- _Work required_
Transcribe the listing below exactly, leaving out each image.

- _The input_
----------------------------------------

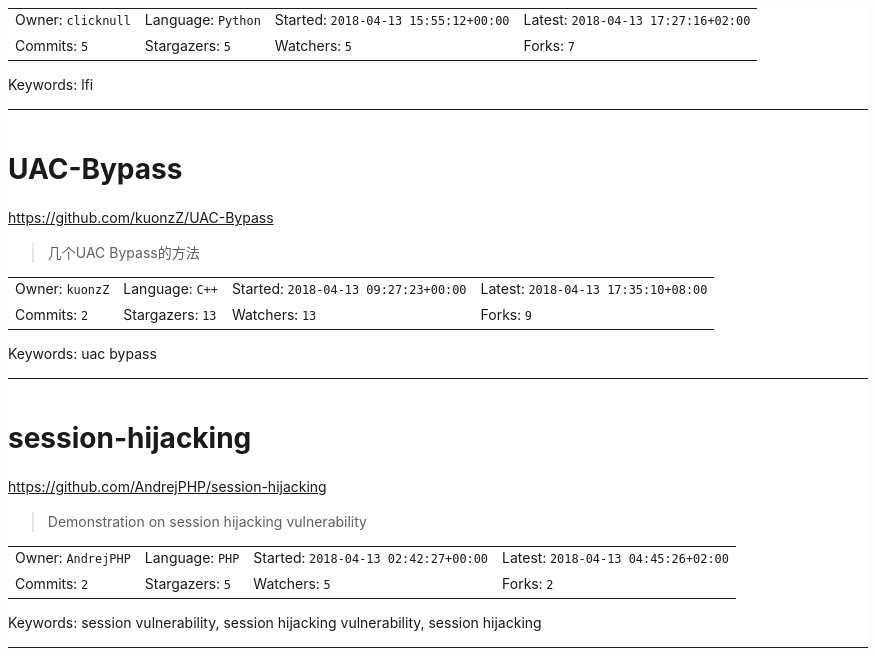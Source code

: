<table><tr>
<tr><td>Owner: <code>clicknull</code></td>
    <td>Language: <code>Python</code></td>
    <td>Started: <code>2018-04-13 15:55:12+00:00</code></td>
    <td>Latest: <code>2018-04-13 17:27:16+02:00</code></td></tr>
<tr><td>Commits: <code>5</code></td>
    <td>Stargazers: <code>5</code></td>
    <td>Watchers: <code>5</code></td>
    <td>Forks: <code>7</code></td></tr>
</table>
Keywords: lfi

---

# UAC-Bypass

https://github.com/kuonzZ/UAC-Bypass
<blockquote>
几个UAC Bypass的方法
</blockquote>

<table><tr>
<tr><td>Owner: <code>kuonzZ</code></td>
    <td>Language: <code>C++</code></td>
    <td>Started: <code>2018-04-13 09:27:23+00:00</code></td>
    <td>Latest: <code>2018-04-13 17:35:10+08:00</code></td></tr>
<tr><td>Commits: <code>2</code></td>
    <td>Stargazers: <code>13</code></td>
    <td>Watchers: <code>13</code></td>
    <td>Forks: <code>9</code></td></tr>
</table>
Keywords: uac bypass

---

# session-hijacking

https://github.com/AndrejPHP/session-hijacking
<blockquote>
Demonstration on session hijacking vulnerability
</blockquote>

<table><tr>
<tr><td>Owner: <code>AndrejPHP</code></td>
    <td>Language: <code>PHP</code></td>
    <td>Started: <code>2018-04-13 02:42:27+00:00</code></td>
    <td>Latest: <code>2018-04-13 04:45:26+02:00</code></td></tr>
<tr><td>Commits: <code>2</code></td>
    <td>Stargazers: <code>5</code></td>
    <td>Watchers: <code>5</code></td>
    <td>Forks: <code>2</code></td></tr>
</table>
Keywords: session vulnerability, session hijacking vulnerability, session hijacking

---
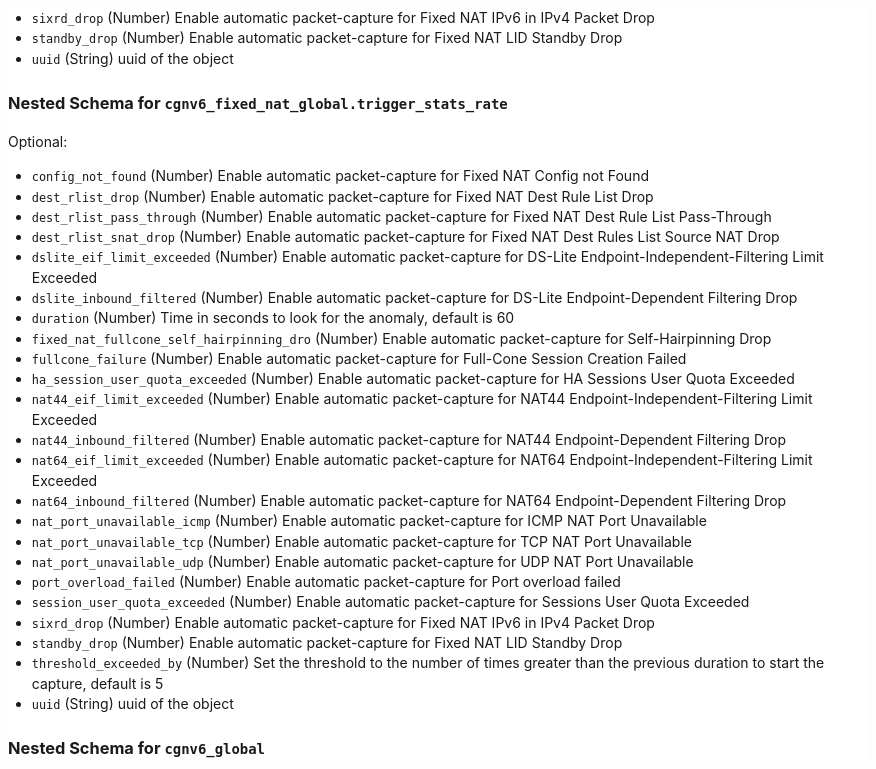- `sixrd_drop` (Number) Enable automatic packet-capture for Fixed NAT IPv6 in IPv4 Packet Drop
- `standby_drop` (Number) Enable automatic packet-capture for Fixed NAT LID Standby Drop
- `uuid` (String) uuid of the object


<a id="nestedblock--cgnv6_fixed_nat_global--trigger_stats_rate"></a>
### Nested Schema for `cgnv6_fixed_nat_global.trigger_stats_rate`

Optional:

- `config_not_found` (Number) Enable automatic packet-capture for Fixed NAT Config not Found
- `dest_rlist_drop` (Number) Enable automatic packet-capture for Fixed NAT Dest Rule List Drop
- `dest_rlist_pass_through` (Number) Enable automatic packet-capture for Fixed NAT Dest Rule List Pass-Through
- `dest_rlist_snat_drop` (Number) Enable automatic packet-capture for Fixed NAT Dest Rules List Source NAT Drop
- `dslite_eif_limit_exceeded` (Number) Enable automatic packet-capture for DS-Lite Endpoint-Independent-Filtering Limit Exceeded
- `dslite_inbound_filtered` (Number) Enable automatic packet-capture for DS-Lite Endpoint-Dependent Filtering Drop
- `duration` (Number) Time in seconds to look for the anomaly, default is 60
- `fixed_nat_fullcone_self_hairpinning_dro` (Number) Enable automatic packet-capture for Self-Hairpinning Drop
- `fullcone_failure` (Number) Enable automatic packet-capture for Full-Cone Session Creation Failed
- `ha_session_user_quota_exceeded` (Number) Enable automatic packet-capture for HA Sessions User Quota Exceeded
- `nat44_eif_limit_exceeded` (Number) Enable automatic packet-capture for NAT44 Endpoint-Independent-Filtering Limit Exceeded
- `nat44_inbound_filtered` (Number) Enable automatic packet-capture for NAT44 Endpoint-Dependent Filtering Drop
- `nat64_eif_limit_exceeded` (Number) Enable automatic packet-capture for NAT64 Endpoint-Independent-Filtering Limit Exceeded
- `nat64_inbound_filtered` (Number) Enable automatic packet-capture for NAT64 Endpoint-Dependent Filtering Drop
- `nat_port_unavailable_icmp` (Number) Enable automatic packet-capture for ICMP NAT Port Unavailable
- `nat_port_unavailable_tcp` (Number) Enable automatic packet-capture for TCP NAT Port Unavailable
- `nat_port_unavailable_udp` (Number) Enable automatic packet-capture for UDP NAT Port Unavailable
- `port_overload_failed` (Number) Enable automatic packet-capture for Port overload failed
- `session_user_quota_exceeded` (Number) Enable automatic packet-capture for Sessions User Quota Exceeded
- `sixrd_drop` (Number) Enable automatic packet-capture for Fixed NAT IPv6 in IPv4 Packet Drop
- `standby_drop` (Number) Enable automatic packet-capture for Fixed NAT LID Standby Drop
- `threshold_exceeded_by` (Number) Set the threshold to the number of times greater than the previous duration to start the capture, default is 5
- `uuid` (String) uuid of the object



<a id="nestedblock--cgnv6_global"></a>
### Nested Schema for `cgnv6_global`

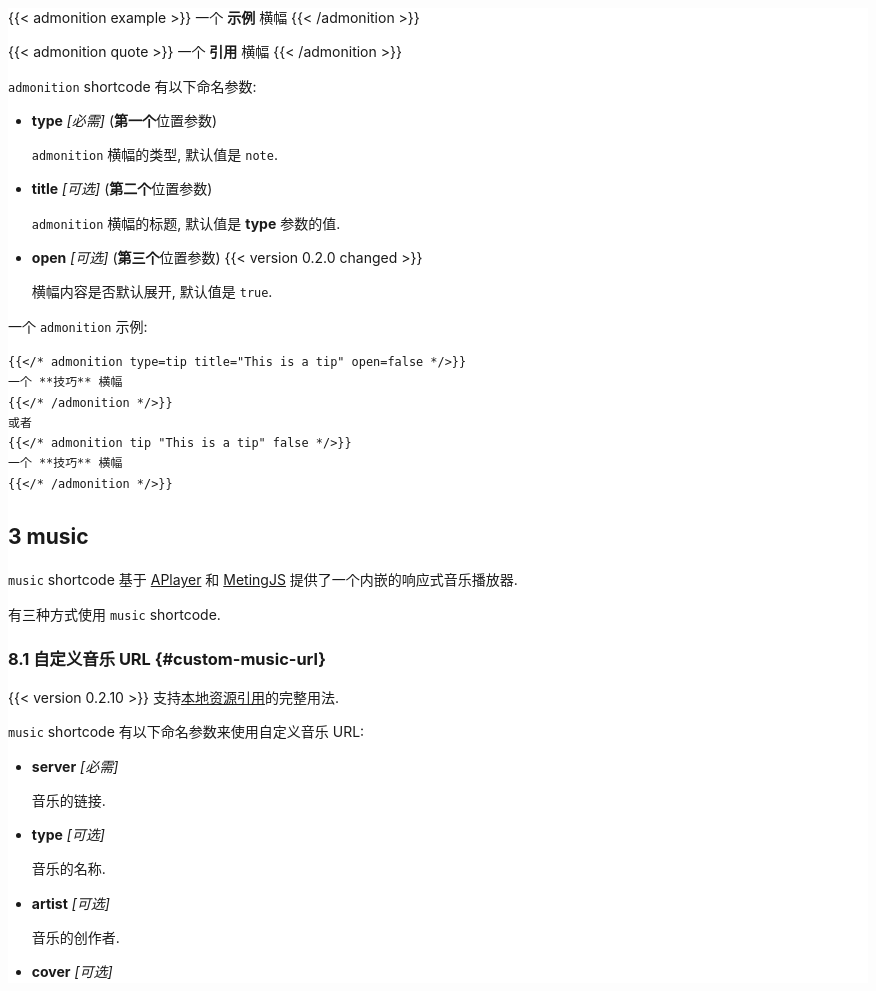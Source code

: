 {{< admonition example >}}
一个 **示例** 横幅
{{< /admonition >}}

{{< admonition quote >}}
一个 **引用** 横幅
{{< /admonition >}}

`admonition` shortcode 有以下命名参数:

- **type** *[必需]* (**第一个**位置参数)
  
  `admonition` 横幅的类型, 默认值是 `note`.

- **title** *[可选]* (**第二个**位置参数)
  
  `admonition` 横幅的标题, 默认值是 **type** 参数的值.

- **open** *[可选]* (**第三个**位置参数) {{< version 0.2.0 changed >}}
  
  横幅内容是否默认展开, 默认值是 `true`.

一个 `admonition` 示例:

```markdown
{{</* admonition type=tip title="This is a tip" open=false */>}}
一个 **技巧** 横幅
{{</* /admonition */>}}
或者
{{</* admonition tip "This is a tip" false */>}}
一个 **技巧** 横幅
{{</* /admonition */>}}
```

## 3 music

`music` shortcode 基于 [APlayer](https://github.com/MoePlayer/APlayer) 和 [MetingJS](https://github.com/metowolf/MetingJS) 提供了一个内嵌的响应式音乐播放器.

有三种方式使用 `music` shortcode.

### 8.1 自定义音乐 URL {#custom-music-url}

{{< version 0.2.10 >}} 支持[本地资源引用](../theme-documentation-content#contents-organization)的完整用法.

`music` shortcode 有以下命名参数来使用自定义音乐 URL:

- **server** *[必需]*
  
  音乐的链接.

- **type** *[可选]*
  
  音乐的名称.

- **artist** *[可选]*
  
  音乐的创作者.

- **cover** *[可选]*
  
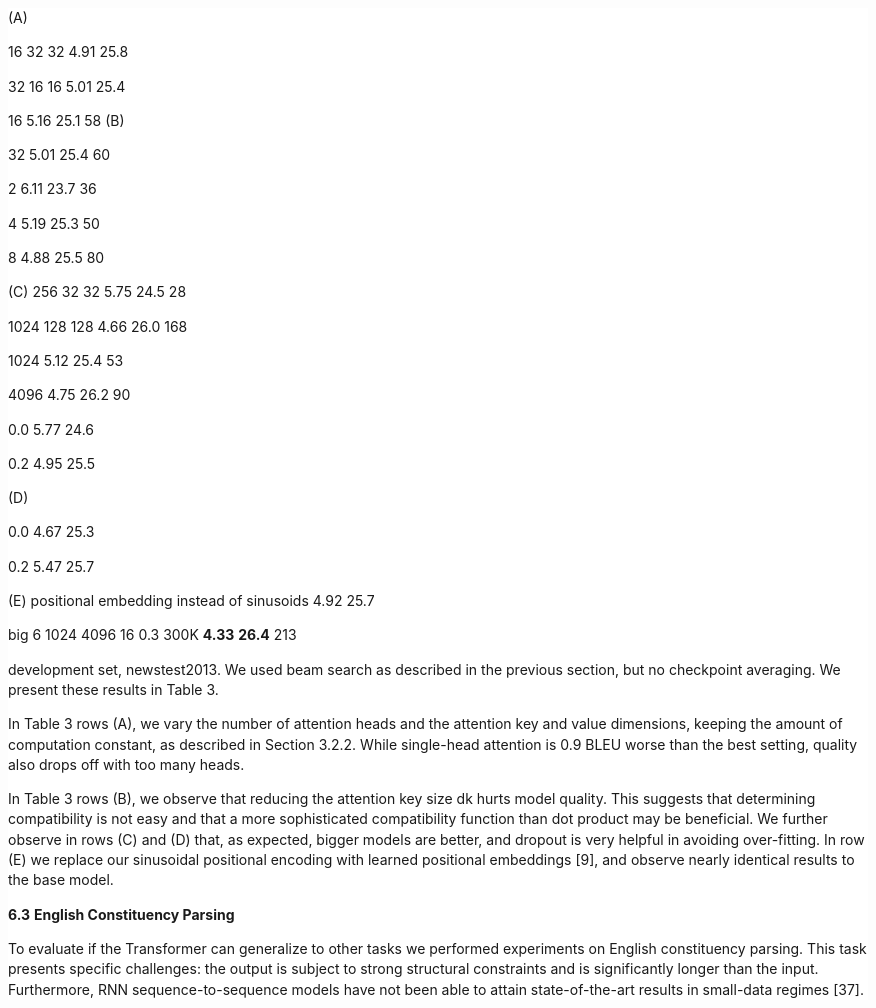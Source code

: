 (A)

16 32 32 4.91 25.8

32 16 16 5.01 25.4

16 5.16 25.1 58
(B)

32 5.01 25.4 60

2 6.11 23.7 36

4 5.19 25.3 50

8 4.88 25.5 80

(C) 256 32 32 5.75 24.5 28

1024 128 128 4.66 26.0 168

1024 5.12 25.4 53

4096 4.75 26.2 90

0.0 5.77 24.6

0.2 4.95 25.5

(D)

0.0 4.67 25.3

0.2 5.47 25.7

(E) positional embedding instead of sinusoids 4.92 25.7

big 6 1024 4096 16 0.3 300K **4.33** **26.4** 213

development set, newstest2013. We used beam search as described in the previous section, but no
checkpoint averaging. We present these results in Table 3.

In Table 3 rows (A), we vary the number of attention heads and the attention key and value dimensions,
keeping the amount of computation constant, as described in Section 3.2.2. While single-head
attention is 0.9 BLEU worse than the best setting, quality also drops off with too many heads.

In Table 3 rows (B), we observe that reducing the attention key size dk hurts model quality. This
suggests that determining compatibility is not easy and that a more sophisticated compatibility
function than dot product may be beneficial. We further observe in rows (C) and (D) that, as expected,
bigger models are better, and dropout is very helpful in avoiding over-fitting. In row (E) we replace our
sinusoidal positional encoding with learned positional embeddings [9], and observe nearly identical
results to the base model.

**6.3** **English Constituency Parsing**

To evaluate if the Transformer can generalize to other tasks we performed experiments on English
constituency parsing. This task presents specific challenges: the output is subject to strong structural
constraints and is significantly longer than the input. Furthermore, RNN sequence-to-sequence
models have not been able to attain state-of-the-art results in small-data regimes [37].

----------------------------------------

- _Solution for this problem_
Source code

:<table><tr>
<tr><td>Owner: <code>clicknull</code></td>
    <td>Language: <code>Python</code></td>
    <td>Started: <code>2018-04-13 15:55:12+00:00</code></td>
    <td>Latest: <code>2018-04-13 17:27:16+02:00</code></td></tr>
<tr><td>Commits: <code>5</code></td>
    <td>Stargazers: <code>5</code></td>
    <td>Watchers: <code>5</code></td>
    <td>Forks: <code>7</code></td></tr>
</table>
Keywords: lfi

---

# UAC-Bypass

https://github.com/kuonzZ/UAC-Bypass
<blockquote>
几个UAC Bypass的方法
</blockquote>

<table><tr>
<tr><td>Owner: <code>kuonzZ</code></td>
    <td>Language: <code>C++</code></td>
    <td>Started: <code>2018-04-13 09:27:23+00:00</code></td>
    <td>Latest: <code>2018-04-13 17:35:10+08:00</code></td></tr>
<tr><td>Commits: <code>2</code></td>
    <td>Stargazers: <code>13</code></td>
    <td>Watchers: <code>13</code></td>
    <td>Forks: <code>9</code></td></tr>
</table>
Keywords: uac bypass

---

# session-hijacking

https://github.com/AndrejPHP/session-hijacking
<blockquote>
Demonstration on session hijacking vulnerability
</blockquote>

<table><tr>
<tr><td>Owner: <code>AndrejPHP</code></td>
    <td>Language: <code>PHP</code></td>
    <td>Started: <code>2018-04-13 02:42:27+00:00</code></td>
    <td>Latest: <code>2018-04-13 04:45:26+02:00</code></td></tr>
<tr><td>Commits: <code>2</code></td>
    <td>Stargazers: <code>5</code></td>
    <td>Watchers: <code>5</code></td>
    <td>Forks: <code>2</code></td></tr>
</table>
Keywords: session vulnerability, session hijacking vulnerability, session hijacking

---
- `sixrd_drop` (Number) Enable automatic packet-capture for Fixed NAT IPv6 in IPv4 Packet Drop
- `standby_drop` (Number) Enable automatic packet-capture for Fixed NAT LID Standby Drop
- `uuid` (String) uuid of the object


<a id="nestedblock--cgnv6_fixed_nat_global--trigger_stats_rate"></a>
### Nested Schema for `cgnv6_fixed_nat_global.trigger_stats_rate`

Optional:

- `config_not_found` (Number) Enable automatic packet-capture for Fixed NAT Config not Found
- `dest_rlist_drop` (Number) Enable automatic packet-capture for Fixed NAT Dest Rule List Drop
- `dest_rlist_pass_through` (Number) Enable automatic packet-capture for Fixed NAT Dest Rule List Pass-Through
- `dest_rlist_snat_drop` (Number) Enable automatic packet-capture for Fixed NAT Dest Rules List Source NAT Drop
- `dslite_eif_limit_exceeded` (Number) Enable automatic packet-capture for DS-Lite Endpoint-Independent-Filtering Limit Exceeded
- `dslite_inbound_filtered` (Number) Enable automatic packet-capture for DS-Lite Endpoint-Dependent Filtering Drop
- `duration` (Number) Time in seconds to look for the anomaly, default is 60
- `fixed_nat_fullcone_self_hairpinning_dro` (Number) Enable automatic packet-capture for Self-Hairpinning Drop
- `fullcone_failure` (Number) Enable automatic packet-capture for Full-Cone Session Creation Failed
- `ha_session_user_quota_exceeded` (Number) Enable automatic packet-capture for HA Sessions User Quota Exceeded
- `nat44_eif_limit_exceeded` (Number) Enable automatic packet-capture for NAT44 Endpoint-Independent-Filtering Limit Exceeded
- `nat44_inbound_filtered` (Number) Enable automatic packet-capture for NAT44 Endpoint-Dependent Filtering Drop
- `nat64_eif_limit_exceeded` (Number) Enable automatic packet-capture for NAT64 Endpoint-Independent-Filtering Limit Exceeded
- `nat64_inbound_filtered` (Number) Enable automatic packet-capture for NAT64 Endpoint-Dependent Filtering Drop
- `nat_port_unavailable_icmp` (Number) Enable automatic packet-capture for ICMP NAT Port Unavailable
- `nat_port_unavailable_tcp` (Number) Enable automatic packet-capture for TCP NAT Port Unavailable
- `nat_port_unavailable_udp` (Number) Enable automatic packet-capture for UDP NAT Port Unavailable
- `port_overload_failed` (Number) Enable automatic packet-capture for Port overload failed
- `session_user_quota_exceeded` (Number) Enable automatic packet-capture for Sessions User Quota Exceeded
- `sixrd_drop` (Number) Enable automatic packet-capture for Fixed NAT IPv6 in IPv4 Packet Drop
- `standby_drop` (Number) Enable automatic packet-capture for Fixed NAT LID Standby Drop
- `threshold_exceeded_by` (Number) Set the threshold to the number of times greater than the previous duration to start the capture, default is 5
- `uuid` (String) uuid of the object



<a id="nestedblock--cgnv6_global"></a>
### Nested Schema for `cgnv6_global`

Source code

: {{< admonition example >}}
一个 **示例** 横幅
{{< /admonition >}}

{{< admonition quote >}}
一个 **引用** 横幅
{{< /admonition >}}

`admonition` shortcode 有以下命名参数:

- **type** *[必需]* (**第一个**位置参数)
  
  `admonition` 横幅的类型, 默认值是 `note`.

- **title** *[可选]* (**第二个**位置参数)
  
  `admonition` 横幅的标题, 默认值是 **type** 参数的值.

- **open** *[可选]* (**第三个**位置参数) {{< version 0.2.0 changed >}}
  
  横幅内容是否默认展开, 默认值是 `true`.

一个 `admonition` 示例:

```markdown
{{</* admonition type=tip title="This is a tip" open=false */>}}
一个 **技巧** 横幅
{{</* /admonition */>}}
或者
{{</* admonition tip "This is a tip" false */>}}
一个 **技巧** 横幅
{{</* /admonition */>}}
```

## 3 music

`music` shortcode 基于 [APlayer](https://github.com/MoePlayer/APlayer) 和 [MetingJS](https://github.com/metowolf/MetingJS) 提供了一个内嵌的响应式音乐播放器.

有三种方式使用 `music` shortcode.

### 8.1 自定义音乐 URL {#custom-music-url}

{{< version 0.2.10 >}} 支持[本地资源引用](../theme-documentation-content#contents-organization)的完整用法.

`music` shortcode 有以下命名参数来使用自定义音乐 URL:

- **server** *[必需]*
  
  音乐的链接.

- **type** *[可选]*
  
  音乐的名称.

- **artist** *[可选]*
  
  音乐的创作者.

- **cover** *[可选]*
  
Source code

: (A)

16 32 32 4.91 25.8

32 16 16 5.01 25.4

16 5.16 25.1 58
(B)

32 5.01 25.4 60

2 6.11 23.7 36

4 5.19 25.3 50

8 4.88 25.5 80

(C) 256 32 32 5.75 24.5 28

1024 128 128 4.66 26.0 168

1024 5.12 25.4 53

4096 4.75 26.2 90

0.0 5.77 24.6

0.2 4.95 25.5

(D)

0.0 4.67 25.3

0.2 5.47 25.7

(E) positional embedding instead of sinusoids 4.92 25.7

big 6 1024 4096 16 0.3 300K **4.33** **26.4** 213

development set, newstest2013. We used beam search as described in the previous section, but no
checkpoint averaging. We present these results in Table 3.

In Table 3 rows (A), we vary the number of attention heads and the attention key and value dimensions,
keeping the amount of computation constant, as described in Section 3.2.2. While single-head
attention is 0.9 BLEU worse than the best setting, quality also drops off with too many heads.

In Table 3 rows (B), we observe that reducing the attention key size dk hurts model quality. This
suggests that determining compatibility is not easy and that a more sophisticated compatibility
function than dot product may be beneficial. We further observe in rows (C) and (D) that, as expected,
bigger models are better, and dropout is very helpful in avoiding over-fitting. In row (E) we replace our
sinusoidal positional encoding with learned positional embeddings [9], and observe nearly identical
results to the base model.

**6.3** **English Constituency Parsing**

To evaluate if the Transformer can generalize to other tasks we performed experiments on English
constituency parsing. This task presents specific challenges: the output is subject to strong structural
constraints and is significantly longer than the input. Furthermore, RNN sequence-to-sequence
models have not been able to attain state-of-the-art results in small-data regimes [37].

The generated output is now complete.